## Problem
Find the lines of the material below that include the string "profits", then copy each one.
··········
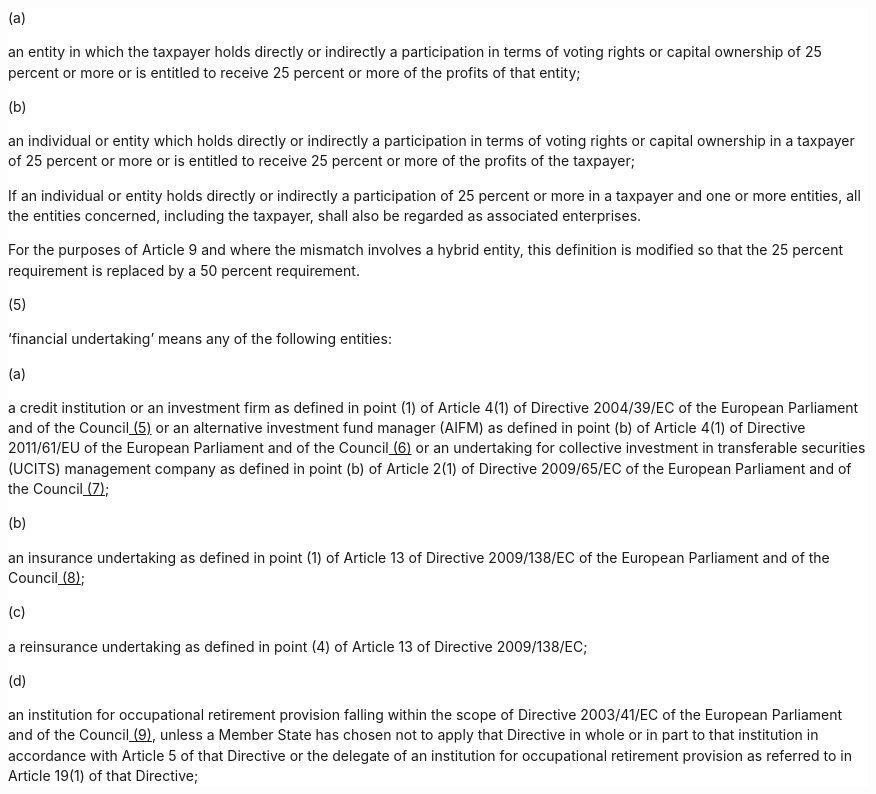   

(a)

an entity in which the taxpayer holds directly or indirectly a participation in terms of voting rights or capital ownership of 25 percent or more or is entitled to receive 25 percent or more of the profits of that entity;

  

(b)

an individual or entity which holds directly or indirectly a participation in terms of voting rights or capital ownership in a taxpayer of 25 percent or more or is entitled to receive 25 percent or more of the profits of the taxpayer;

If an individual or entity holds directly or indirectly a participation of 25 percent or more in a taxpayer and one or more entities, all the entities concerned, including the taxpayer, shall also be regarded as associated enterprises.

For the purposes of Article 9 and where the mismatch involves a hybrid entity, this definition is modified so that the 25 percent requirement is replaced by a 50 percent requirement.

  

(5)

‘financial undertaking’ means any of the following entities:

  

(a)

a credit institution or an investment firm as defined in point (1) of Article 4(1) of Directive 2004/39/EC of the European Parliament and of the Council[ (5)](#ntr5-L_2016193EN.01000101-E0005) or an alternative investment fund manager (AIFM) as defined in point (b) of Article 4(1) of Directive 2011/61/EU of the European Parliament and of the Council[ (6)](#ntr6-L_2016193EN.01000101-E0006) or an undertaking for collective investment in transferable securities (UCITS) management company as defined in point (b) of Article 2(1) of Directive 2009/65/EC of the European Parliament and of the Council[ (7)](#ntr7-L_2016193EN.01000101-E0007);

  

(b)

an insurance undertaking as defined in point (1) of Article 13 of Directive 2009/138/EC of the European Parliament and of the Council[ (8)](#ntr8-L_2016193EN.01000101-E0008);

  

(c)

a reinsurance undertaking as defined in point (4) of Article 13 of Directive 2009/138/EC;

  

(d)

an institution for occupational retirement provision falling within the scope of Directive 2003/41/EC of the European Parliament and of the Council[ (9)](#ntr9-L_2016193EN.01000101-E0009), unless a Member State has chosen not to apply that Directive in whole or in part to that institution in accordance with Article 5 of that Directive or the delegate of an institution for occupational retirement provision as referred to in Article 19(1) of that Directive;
··········
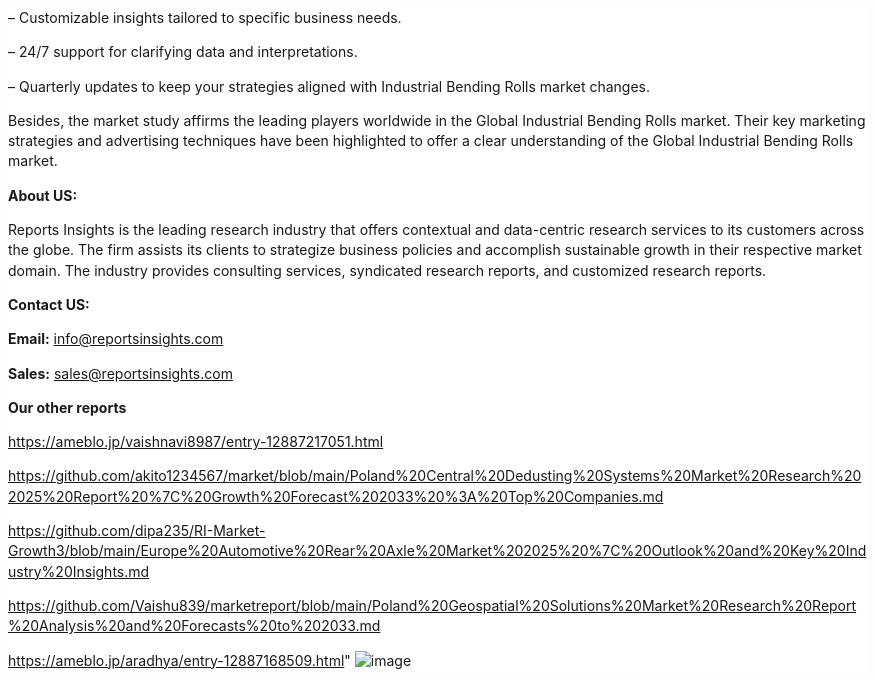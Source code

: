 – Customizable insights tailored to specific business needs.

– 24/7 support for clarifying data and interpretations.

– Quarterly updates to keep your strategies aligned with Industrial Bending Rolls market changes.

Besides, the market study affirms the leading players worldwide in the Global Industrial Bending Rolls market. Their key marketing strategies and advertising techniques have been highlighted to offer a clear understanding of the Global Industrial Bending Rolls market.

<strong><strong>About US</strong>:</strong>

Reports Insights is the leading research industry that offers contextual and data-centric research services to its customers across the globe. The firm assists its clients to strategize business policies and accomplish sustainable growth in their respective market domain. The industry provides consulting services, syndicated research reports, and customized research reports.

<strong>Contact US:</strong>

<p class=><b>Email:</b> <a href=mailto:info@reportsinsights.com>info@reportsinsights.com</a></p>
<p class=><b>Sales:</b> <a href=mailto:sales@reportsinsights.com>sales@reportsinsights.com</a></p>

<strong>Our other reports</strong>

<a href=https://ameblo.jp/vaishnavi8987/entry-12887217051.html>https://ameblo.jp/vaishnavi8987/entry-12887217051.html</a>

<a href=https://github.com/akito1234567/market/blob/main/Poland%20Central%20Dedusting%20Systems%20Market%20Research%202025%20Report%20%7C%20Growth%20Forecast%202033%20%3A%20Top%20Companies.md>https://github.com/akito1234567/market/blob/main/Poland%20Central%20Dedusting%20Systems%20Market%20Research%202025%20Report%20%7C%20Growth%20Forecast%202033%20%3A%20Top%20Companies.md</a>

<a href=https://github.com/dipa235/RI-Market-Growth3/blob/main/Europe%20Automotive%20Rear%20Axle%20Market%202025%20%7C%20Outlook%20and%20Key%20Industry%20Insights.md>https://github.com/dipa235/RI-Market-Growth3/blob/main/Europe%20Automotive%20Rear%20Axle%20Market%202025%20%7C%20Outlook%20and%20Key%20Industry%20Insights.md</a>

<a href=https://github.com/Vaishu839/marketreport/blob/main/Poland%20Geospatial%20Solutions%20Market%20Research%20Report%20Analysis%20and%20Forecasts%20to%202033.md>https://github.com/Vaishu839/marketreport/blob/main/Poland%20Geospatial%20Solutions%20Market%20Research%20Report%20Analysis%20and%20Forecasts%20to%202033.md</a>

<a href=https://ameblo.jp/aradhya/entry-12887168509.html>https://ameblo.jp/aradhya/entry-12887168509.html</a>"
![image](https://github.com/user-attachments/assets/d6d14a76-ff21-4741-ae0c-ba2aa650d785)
··········
## Response to the exercise
an entity in which the taxpayer holds directly or indirectly a participation in terms of voting rights or capital ownership of 25 percent or more or is entitled to receive 25 percent or more of the profits of that entity;
an individual or entity which holds directly or indirectly a participation in terms of voting rights or capital ownership in a taxpayer of 25 percent or more or is entitled to receive 25 percent or more of the profits of the taxpayer;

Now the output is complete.